## Problem details
Check every line below for the word "color" and copy the ones that have it.
╭─ Material for this exercise
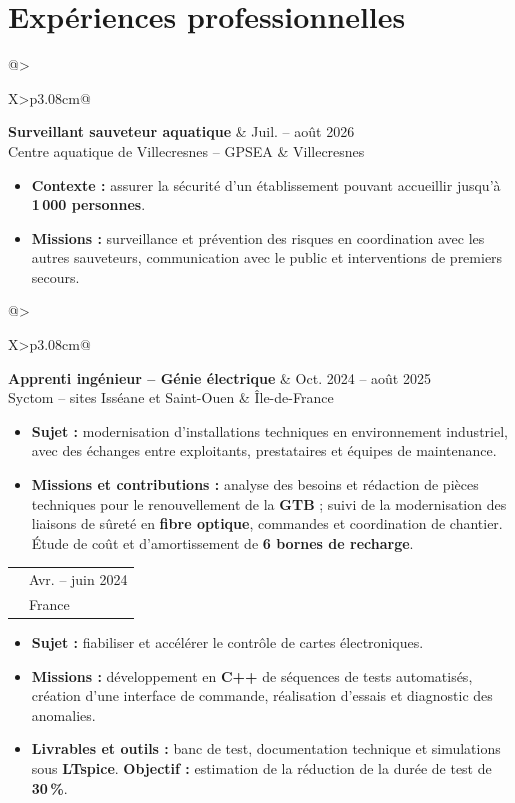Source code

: \documentclass[9pt,a4paper]{extarticle}
\makeatletter
\newcommand{\entry}[4]{%
\begin{tabularx}{\linewidth}{@{}>{\raggedright\arraybackslash}X>{\raggedleft\arraybackslash}p{3.08cm}@{}}
 {\bfseries\color{bleu}#1} & {\fontsize{8.5}{9.3}\selectfont\color{secondaire}#2} \\[-2pt]
 {\fontsize{8.5}{9.6}\selectfont\color{secondaire}#3} & {\fontsize{8.5}{9.3}\selectfont\color{secondaire}#4}
\end{tabularx}\vspace{-3.4pt}\par}
\newcommand{\gapentry}{\vspace{3.0pt}}
\makeatother
\begin{document}
\section{Expériences professionnelles}
\entry{Surveillant sauveteur aquatique}{Juil. -- août 2026}{Centre aquatique de Villecresnes -- GPSEA}{Villecresnes}
\begin{itemize}
  \item \textbf{Contexte :} assurer la sécurité d'un établissement pouvant accueillir jusqu'à \textbf{1\,000 personnes}.
  \item \textbf{Missions :} surveillance et prévention des risques en coordination avec les autres sauveteurs, communication avec le public et interventions de premiers secours.
\end{itemize}
\gapentry
\entry{Apprenti ingénieur -- Génie électrique}{Oct. 2024 -- août 2025}{Syctom -- sites Isséane et Saint-Ouen}{Île-de-France}
\begin{itemize}
  \item \textbf{Sujet :} modernisation d'installations techniques en environnement industriel, avec des échanges entre exploitants, prestataires et équipes de maintenance.
  \item \textbf{Missions et contributions :} analyse des besoins et rédaction de pièces techniques pour le renouvellement de la \textbf{GTB} ; suivi de la modernisation des liaisons de sûreté en \textbf{fibre optique}, commandes et coordination de chantier. Étude de coût et d'amortissement de \textbf{6 bornes de recharge}.
\end{itemize}
\gapentry
\entry{Stagiaire technicien électronicien supérieur}{Avr. -- juin 2024}{Cobham Aerospace Communications}{France}
\begin{itemize}
  \item \textbf{Sujet :} fiabiliser et accélérer le contrôle de cartes électroniques.
  \item \textbf{Missions :} développement en \textbf{C++} de séquences de tests automatisés, création d'une interface de commande, réalisation d'essais et diagnostic des anomalies.
  \item \textbf{Livrables et outils :} banc de test, documentation technique et simulations sous \textbf{LTspice}. \textbf{Objectif :} estimation de la réduction de la durée de test de \textbf{30\,\%}.
\end{itemize}
\end{document}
╰─
## Answer to the exercise
 {\bfseries\color{bleu}#1} & {\fontsize{8.5}{9.3}\selectfont\color{secondaire}#2} \\[-2pt]
 {\fontsize{8.5}{9.6}\selectfont\color{secondaire}#3} & {\fontsize{8.5}{9.3}\selectfont\color{secondaire}#4}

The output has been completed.